«I primi a impedirci di essere felici siamo proprio noi stessi, che deleghiamo la felicità a fattori esterni dicendo: “Sarò felice quando passerà il Covid, quando troverò l’amore, quando avrò un lavoro”, oppure pensiamo di non meritarlo, o ancora temiamo che la nostra felicità vada a discapito di quella altrui. Invece, non dobbiamo chiedere il permesso a nessuno, se non a noi stessi» ed è per questo che Lucia Giovannini ha intitolato il suo ultimo libro “Il permesso di essere felice”. Autrice di best seller a livello internazionale e fondatrice del metodo “Tutta un’altra vita”, in questo periodo oscuro dà consigli per raggiungere il benessere della mente, cambiando l’attitudine atavica al pensiero negativo.
Ecco le parole chiave della felicità.
Autenticità: siamo noi stessi e non quelli che ci impongono di essere le convenzioni sociali. La pace del cuore nasce dalla coscienza di fare ciò che riteniamo giusto, non quello che gli altri dicono e fanno.
Cambiamento: la felicità e il benessere sono atti volitivi e possiamo condurre il nostro cervello alla positività, il primo passo è superare i vecchi schemi mentali.
Dopamina: è l’ormone del desiderio e della motivazione, ci ricompensa quando realizziamo qualcosa. «Facciamo l’elenco dei nostri obiettivi e cancelliamoli via via che li raggiungiamo, soffermiamoci e rompiamo la spirale del “non è mai abbastanza”. La tendenza a porsi obiettivi sempre più alti ha permesso alla nostra specie di evolversi, ma oggi proviamo a godere dei nostri piccoli successi».
Endorfine: le produciamo quando facciamo uno sforzo fisico, quindi non dimentichiamo di correre, andare in bicicletta, o esercitarsi a saltare con la corda in casa se non possiamo uscire. «Quando facciamo fatica, cogliamo l’opportunità per crescere e facciamo che i pesi che sopportiamo ogni giorno alimentino non solo i muscoli, ma anche il pensiero positivo».
Gentilezza: «Cominciamo a compiere atti di generosità, senza pretendere niente in cambio: possiamo aiutare il vicino anziano con la spesa o lasciare un biglietto al collega di lavoro in cui si augura una buona giornata; questi gesti ci daranno un senso di soddisfazione e produrremo l’ormone dell’ossitocina che ci farà sentire appagati».
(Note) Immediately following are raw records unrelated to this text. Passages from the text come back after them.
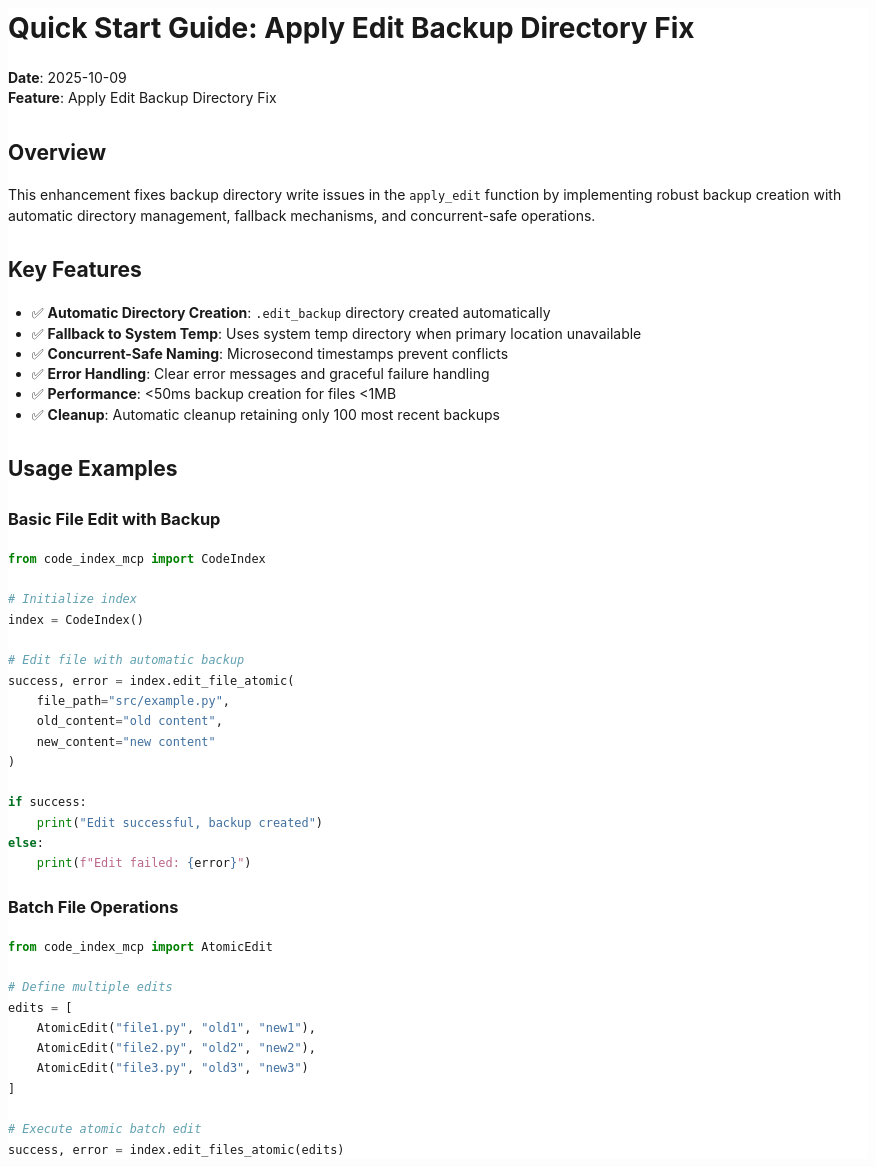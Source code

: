 # Quick Start Guide: Apply Edit Backup Directory Fix

**Date**: 2025-10-09  
**Feature**: Apply Edit Backup Directory Fix

## Overview

This enhancement fixes backup directory write issues in the `apply_edit` function by implementing robust backup creation with automatic directory management, fallback mechanisms, and concurrent-safe operations.

## Key Features

- ✅ **Automatic Directory Creation**: `.edit_backup` directory created automatically
- ✅ **Fallback to System Temp**: Uses system temp directory when primary location unavailable
- ✅ **Concurrent-Safe Naming**: Microsecond timestamps prevent conflicts
- ✅ **Error Handling**: Clear error messages and graceful failure handling
- ✅ **Performance**: <50ms backup creation for files <1MB
- ✅ **Cleanup**: Automatic cleanup retaining only 100 most recent backups

## Usage Examples

### Basic File Edit with Backup

```python
from code_index_mcp import CodeIndex

# Initialize index
index = CodeIndex()

# Edit file with automatic backup
success, error = index.edit_file_atomic(
    file_path="src/example.py",
    old_content="old content",
    new_content="new content"
)

if success:
    print("Edit successful, backup created")
else:
    print(f"Edit failed: {error}")
```

### Batch File Operations

```python
from code_index_mcp import AtomicEdit

# Define multiple edits
edits = [
    AtomicEdit("file1.py", "old1", "new1"),
    AtomicEdit("file2.py", "old2", "new2"),
    AtomicEdit("file3.py", "old3", "new3")
]

# Execute atomic batch edit
success, error = index.edit_files_atomic(edits)
```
Lista della gioia: ogni sera, prima di andare a letto, scriviamo le cinque cose belle della giornata. «Cose positive, a partire dal fatto di essere vivi – che non è scontato -, o l’aver passato del tempo con i figli, l’aver portato a termine un progetto, cose che non valorizziamo abbastanza. In questo modo rafforziamo la nostra positività e favoriamo la produzione di serotonina».
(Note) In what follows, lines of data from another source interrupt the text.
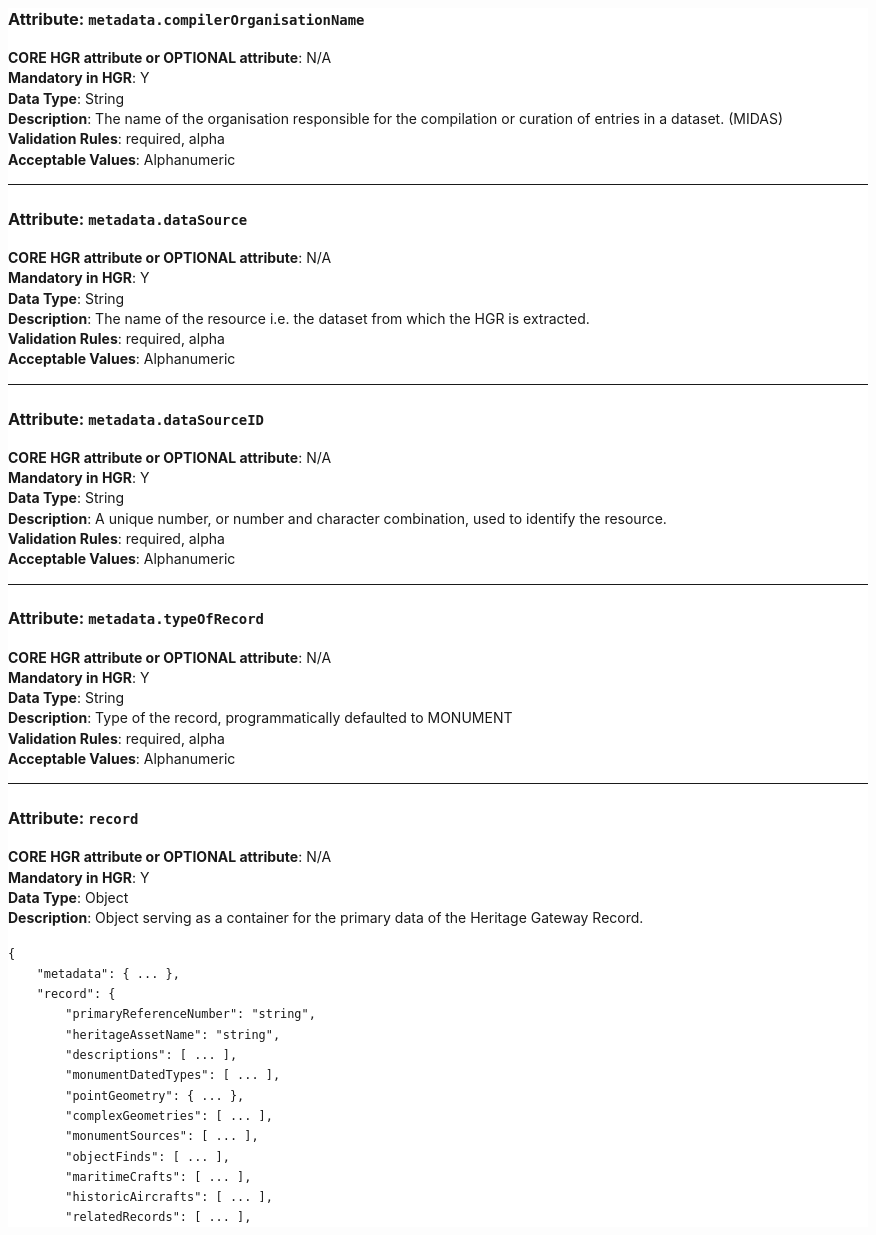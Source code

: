 
### Attribute: `metadata.compilerOrganisationName`
**CORE HGR attribute or OPTIONAL attribute**: N/A\
**Mandatory in HGR**: Y\
**Data Type**: String\
**Description**: The name of the organisation responsible for the compilation or curation of entries in a dataset. (MIDAS)\
**Validation Rules**: required, alpha\
**Acceptable Values**: Alphanumeric

---

### Attribute: `metadata.dataSource`
**CORE HGR attribute or OPTIONAL attribute**: N/A\
**Mandatory in HGR**: Y\
**Data Type**: String\
**Description**: The name of the resource i.e. the dataset from which the HGR is extracted.\
**Validation Rules**: required, alpha\
**Acceptable Values**: Alphanumeric

---

### Attribute: `metadata.dataSourceID`
**CORE HGR attribute or OPTIONAL attribute**: N/A\
**Mandatory in HGR**: Y\
**Data Type**: String\
**Description**: A unique number, or number and character combination, used to identify the resource.\
**Validation Rules**: required, alpha\
**Acceptable Values**: Alphanumeric

---

### Attribute: `metadata.typeOfRecord`
**CORE HGR attribute or OPTIONAL attribute**: N/A\
**Mandatory in HGR**: Y\
**Data Type**: String\
**Description**: Type of the record, programmatically defaulted to MONUMENT \
**Validation Rules**: required, alpha\
**Acceptable Values**: Alphanumeric

---

### Attribute: `record`
**CORE HGR attribute or OPTIONAL attribute**: N/A\
**Mandatory in HGR**: Y\
**Data Type**: Object\
**Description**: Object serving as a container for the primary data of the Heritage Gateway Record.

```
{
	"metadata": { ... },
	"record": {
		"primaryReferenceNumber": "string",
		"heritageAssetName": "string",
		"descriptions": [ ... ],
		"monumentDatedTypes": [ ... ],
		"pointGeometry": { ... },
		"complexGeometries": [ ... ],
		"monumentSources": [ ... ],
		"objectFinds": [ ... ],
		"maritimeCrafts": [ ... ],
		"historicAircrafts": [ ... ],
		"relatedRecords": [ ... ],
```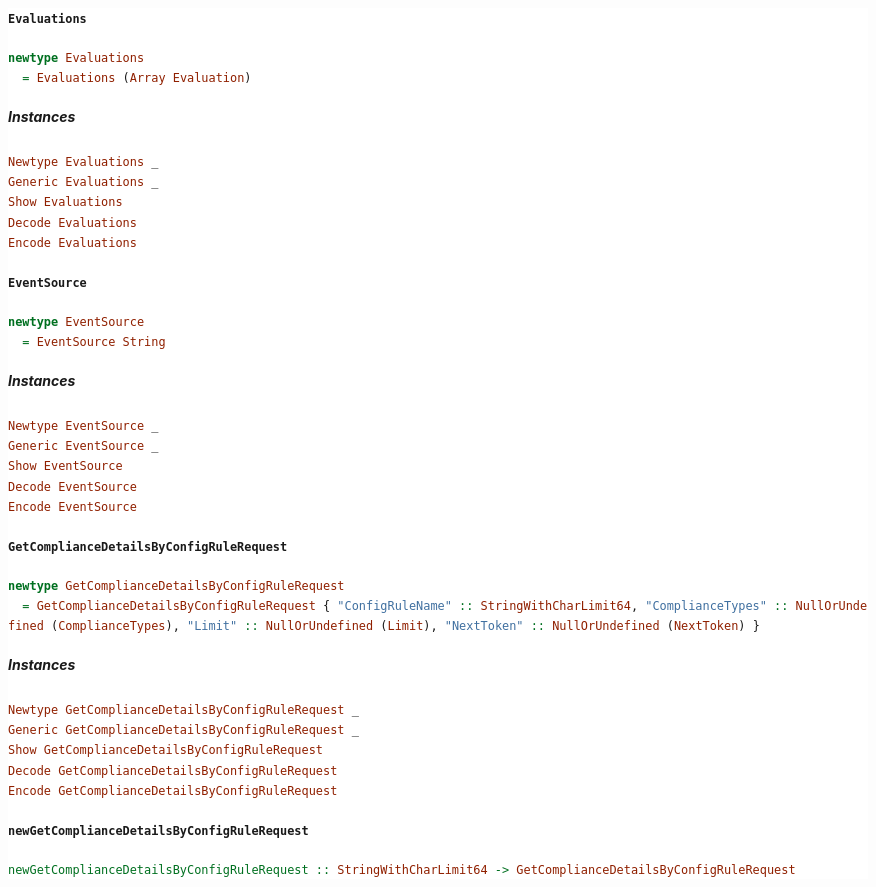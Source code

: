 #### `Evaluations`

``` purescript
newtype Evaluations
  = Evaluations (Array Evaluation)
```

##### Instances
``` purescript
Newtype Evaluations _
Generic Evaluations _
Show Evaluations
Decode Evaluations
Encode Evaluations
```

#### `EventSource`

``` purescript
newtype EventSource
  = EventSource String
```

##### Instances
``` purescript
Newtype EventSource _
Generic EventSource _
Show EventSource
Decode EventSource
Encode EventSource
```

#### `GetComplianceDetailsByConfigRuleRequest`

``` purescript
newtype GetComplianceDetailsByConfigRuleRequest
  = GetComplianceDetailsByConfigRuleRequest { "ConfigRuleName" :: StringWithCharLimit64, "ComplianceTypes" :: NullOrUndefined (ComplianceTypes), "Limit" :: NullOrUndefined (Limit), "NextToken" :: NullOrUndefined (NextToken) }
```

<p/>

##### Instances
``` purescript
Newtype GetComplianceDetailsByConfigRuleRequest _
Generic GetComplianceDetailsByConfigRuleRequest _
Show GetComplianceDetailsByConfigRuleRequest
Decode GetComplianceDetailsByConfigRuleRequest
Encode GetComplianceDetailsByConfigRuleRequest
```

#### `newGetComplianceDetailsByConfigRuleRequest`

``` purescript
newGetComplianceDetailsByConfigRuleRequest :: StringWithCharLimit64 -> GetComplianceDetailsByConfigRuleRequest
```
Ossitocina: è un neurotrasmettitore che si attiva quando siamo in contatto con gli altri, ci abbracciamo e ci stringiamo la mano. «L’emergenza Covid ci ha costretto al distanziamento e ha impedito gesti naturali, portandoci in deficit di ossitocina. Proviamo a recuperarla abbracciando intanto i familiari conviventi e con gli altri guardiamoci negli occhi».
Regola di platino: superiamo il detto: “Fai agli altri quello che vorresti fosse fatto a te” e proviamo a trattare il prossimo nel modo in cui desidera essere trattato. «Chiediamoci: “Cosa vuole una persona da me?”. La risposta a questa domanda metterà al centro l’altro, rendendo la relazione gratificante ed empatica».
Serotonina: è l’ormone dell’apprezzamento e del buonumore, ha a che fare con le nostre emozioni. Per natura siamo portati a concentrarci solo sugli aspetti negativi della nostra esistenza, perché questi si imprimono maggiormente nel nostro cervello. Se prestiamo la giusta attenzione ai fatti positivi che ci accadono, ci rendiamo conto che sono molti di più di quel che siamo abituati a pensare.
Tribù: in questo momento è importante ritrovare la propria tribù, le persone che ci vogliono bene e che ci fanno star bene. Se non possiamo abbracciarle, guardiamole negli occhi, anche attraverso lo schermo di un telefonino o di un computer.